Doctor's instincts kicking in, John went to examine his friend's features, hoping the proximity would also help him see the truth. "I am not Moriarty," he told him calmly but firmly, "I'm John, the guy who used to live here with you, Sherlock. You understand that?" But Sherlock didn't seem to. "I want to help you. If you'd just listen—"

But Sherlock wasn't listening. Not that he'd been listening before, John realised absently as Sherlock positively lunged at him. Before he knew it, he was on the ground, trying to protect himself from his best friend's assault. A sharp pain erupted in his chest as Sherlock kicked and kicked and suddenly John couldn't breathe, the wind knocked out of him as his ribs cracked. Cracked, not broken, he self-diagnosed, Thank God for small mercies.

He didn't get much time to recover as Sherlock decided to switch from feet to fists, and soon it was his head that John was trying to protect. "Sherlock!" he gasped, still out of breath, "Sherlock, stop it! It's me!"
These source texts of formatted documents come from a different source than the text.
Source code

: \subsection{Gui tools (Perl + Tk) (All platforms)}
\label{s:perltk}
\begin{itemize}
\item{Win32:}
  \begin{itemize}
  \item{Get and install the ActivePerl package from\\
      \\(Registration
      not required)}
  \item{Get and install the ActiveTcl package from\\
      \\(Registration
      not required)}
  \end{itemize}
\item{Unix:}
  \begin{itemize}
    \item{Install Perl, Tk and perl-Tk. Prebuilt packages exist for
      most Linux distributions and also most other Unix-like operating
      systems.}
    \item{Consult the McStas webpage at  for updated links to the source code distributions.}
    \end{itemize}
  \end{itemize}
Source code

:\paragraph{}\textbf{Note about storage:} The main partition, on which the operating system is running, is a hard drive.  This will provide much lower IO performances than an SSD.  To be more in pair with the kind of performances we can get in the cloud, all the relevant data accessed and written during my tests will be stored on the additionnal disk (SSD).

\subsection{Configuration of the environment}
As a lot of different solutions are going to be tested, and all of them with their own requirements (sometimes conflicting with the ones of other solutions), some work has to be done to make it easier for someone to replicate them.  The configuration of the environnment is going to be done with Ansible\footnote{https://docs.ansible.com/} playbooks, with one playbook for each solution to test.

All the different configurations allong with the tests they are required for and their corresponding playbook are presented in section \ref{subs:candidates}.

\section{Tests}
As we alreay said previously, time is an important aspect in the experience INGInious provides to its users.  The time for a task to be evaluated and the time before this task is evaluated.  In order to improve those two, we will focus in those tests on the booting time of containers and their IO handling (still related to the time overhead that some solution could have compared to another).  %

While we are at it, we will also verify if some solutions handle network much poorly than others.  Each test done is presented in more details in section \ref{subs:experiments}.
Turning his face toward Sherlock had been a mistake, and soon John saw stars as he felt himself fall backward. He felts his left heel nudge something under the sofa. As he was trying to figure out what it was, he looked up and saw Sherlock turn slowly toward him, his gun in hand. John's heart leapt in his throat before he remembered that the gun wasn't loaded. But Sherlock didn't know that, did he?

Sending a silent thanks to his late father for forcing him to join the rugby team in secondary school, John tackled Sherlock to the ground and pinned him there, panting from the effort. "Listen to me!" he ordered, "I'm not Moriarty, it's just a hallucination. It's the drugs, nothing more." Sherlock kept wriggling, the jerking movements hurting John's ribs, but the doctor held on. "Sherlock, you have to fight it. I know you're in there somewhere, just—"

But John was interrupted when something hard and solid came into contact with his bad shoulder. Pain exploded as damaged nerve endings screamed and he lost his grip, another sharp punch catching him square in the jaw. He fell to the ground, aware of the very real danger his friend represented. He had seen the look in Sherlock's eyes while he was pinning him down, and it had terrified him. The taller man wouldn't stop at hurting him. He was out to kill him. The fact that he wasn't the person Sherlock saw didn't matter.

John didn't even have a chance to sit up before his skull was introduced to a world of pain. He tried to brace himself for the blow, but when it came it still made his head reel in pain. He blinked several times, all aches and sores in his body dulling out as everything started to turn dark. Some part of him wanted to give in, but John fought it. Of course he did. He was a soldier, after all. He didn't know what else to do.

A pair of hands wrapped around his throat, and John realised that this was it. He was going to die at the hands of his best friend, who would have to live with this for the rest of his life. He wasn't going to be around for his daughter's birth, or to accompany her through her life. He would never see Mary's smile again. These thoughts made him fight harder and he remembered his gun, one hand shooting out to reach for it, but Sherlock soon crushed that hope, too.

"Sherlock," he mouthed, "Please…"

As he felt his strength slip away from him, John wondered how Sherlock would cope with the fact that he'd just murdered him. It was his last conscious thought as he slowly fell into oblivion.